# What to produce
Copy the records below, from the line containing "Homepage](https://github.com/COVESA/dlt-viewer) on Github" through the last line; leave out pictures.

══════

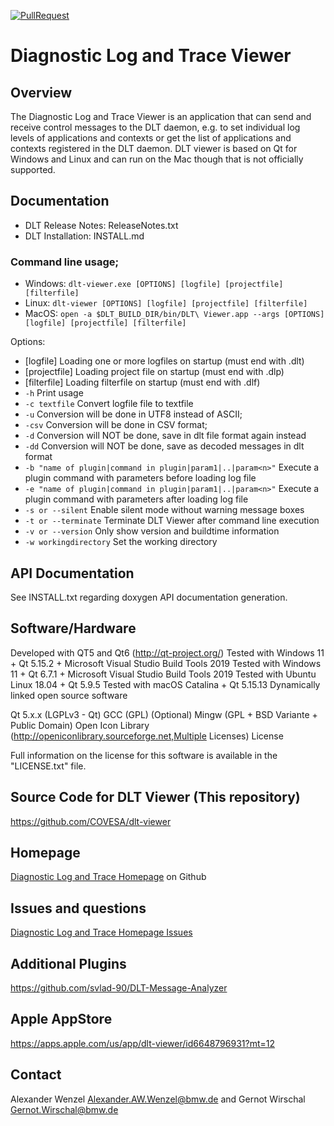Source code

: [![PullRequest](https://github.com/COVESA/dlt-viewer/actions/workflows/BuildPR.yml/badge.svg)](https://github.com/COVESA/dlt-viewer/actions/workflows/BuildPR.yml)

# Diagnostic Log and Trace Viewer

## Overview

The Diagnostic Log and Trace Viewer is an application that can send and receive control messages to the DLT daemon, e.g. to set individual log levels of applications and contexts or get the list of applications and contexts registered in the DLT daemon. DLT viewer is based on Qt for Windows and Linux and can run on the Mac though that is not officially supported.

## Documentation

+ DLT Release Notes: ReleaseNotes.txt
+ DLT Installation: INSTALL.md

### Command line usage;

+ Windows: `dlt-viewer.exe [OPTIONS] [logfile] [projectfile] [filterfile]`
+ Linux: `dlt-viewer [OPTIONS] [logfile] [projectfile] [filterfile]`
+ MacOS: `open -a $DLT_BUILD_DIR/bin/DLT\ Viewer.app --args [OPTIONS] [logfile] [projectfile] [filterfile]`

Options: 
+ [logfile] Loading one or more logfiles on startup (must end with .dlt)
+ [projectfile] Loading project file on startup (must end with .dlp)
+ [filterfile] Loading filterfile on startup (must end with .dlf)
+ `-h` Print usage
+ `-c textfile`  Convert logfile file to textfile
+ `-u` Conversion will be done in UTF8 instead of ASCII;
+ `-csv` Conversion will be done in CSV format;
+ `-d` Conversion will NOT be done, save in dlt file format again instead
+ `-dd` Conversion will NOT be done, save as decoded messages in dlt format
+ `-b "name of plugin|command in plugin|param1|..|param<n>"` Execute a plugin command with <n> parameters before loading log file
+ `-e "name of plugin|command in plugin|param1|..|param<n>"` Execute a plugin command with <n> parameters after loading log file
+ `-s or --silent`  Enable silent mode without warning message boxes
+ `-t or --terminate` Terminate DLT Viewer after command line execution
+ `-v or --version` Only show version and buildtime information
+ `-w workingdirectory` Set the working directory

## API Documentation

See INSTALL.txt regarding doxygen API documentation generation.

## Software/Hardware

Developed with QT5 and Qt6 (http://qt-project.org/)
Tested with Windows 11 + Qt 5.15.2 + Microsoft Visual Studio Build Tools 2019
Tested with Windows 11 + Qt 6.7.1 + Microsoft Visual Studio Build Tools 2019
Tested with Ubuntu Linux 18.04 + Qt 5.9.5
Tested with macOS Catalina + Qt 5.15.13
Dynamically linked open source software

Qt 5.x.x (LGPLv3 - Qt)
GCC (GPL)
(Optional) Mingw (GPL + BSD Variante + Public Domain)
Open Icon Library (http://openiconlibrary.sourceforge.net,Multiple Licenses)
License

Full information on the license for this software is available in the "LICENSE.txt" file.

## Source Code for DLT Viewer (This repository)

https://github.com/COVESA/dlt-viewer 

## Homepage

[Diagnostic Log and Trace Homepage](https://github.com/COVESA/dlt-viewer) on Github

## Issues and questions

[Diagnostic Log and Trace Homepage Issues](https://github.com/COVESA/dlt-viewer/issues)

## Additional Plugins

https://github.com/svlad-90/DLT-Message-Analyzer

## Apple AppStore

https://apps.apple.com/us/app/dlt-viewer/id6648796931?mt=12

## Contact

Alexander Wenzel Alexander.AW.Wenzel@bmw.de and Gernot Wirschal Gernot.Wirschal@bmw.de
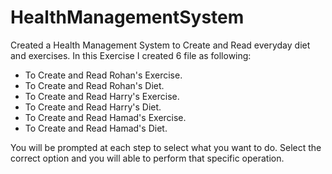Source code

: # HealthManagementSystem
Created a Health Management System to Create and Read everyday diet and exercises.
In this Exercise I created 6 file as following:

* To Create and Read Rohan's Exercise.
* To Create and Read Rohan's Diet.
* To Create and Read Harry's Exercise.
* To Create and Read Harry's Diet.
* To Create and Read Hamad's Exercise.
* To Create and Read Hamad's Diet.

You will be prompted at each step to select what you want to do.
Select the correct option and you will able to perform that specific operation.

══════

# Response area
[Diagnostic Log and Trace Homepage](https://github.com/COVESA/dlt-viewer) on Github

## Issues and questions

[Diagnostic Log and Trace Homepage Issues](https://github.com/COVESA/dlt-viewer/issues)

## Additional Plugins

https://github.com/svlad-90/DLT-Message-Analyzer

## Apple AppStore

https://apps.apple.com/us/app/dlt-viewer/id6648796931?mt=12

## Contact

Alexander Wenzel Alexander.AW.Wenzel@bmw.de and Gernot Wirschal Gernot.Wirschal@bmw.de
Source code

: # HealthManagementSystem
Created a Health Management System to Create and Read everyday diet and exercises.
In this Exercise I created 6 file as following:

* To Create and Read Rohan's Exercise.
* To Create and Read Rohan's Diet.
* To Create and Read Harry's Exercise.
* To Create and Read Harry's Diet.
* To Create and Read Hamad's Exercise.
* To Create and Read Hamad's Diet.

You will be prompted at each step to select what you want to do.
Select the correct option and you will able to perform that specific operation.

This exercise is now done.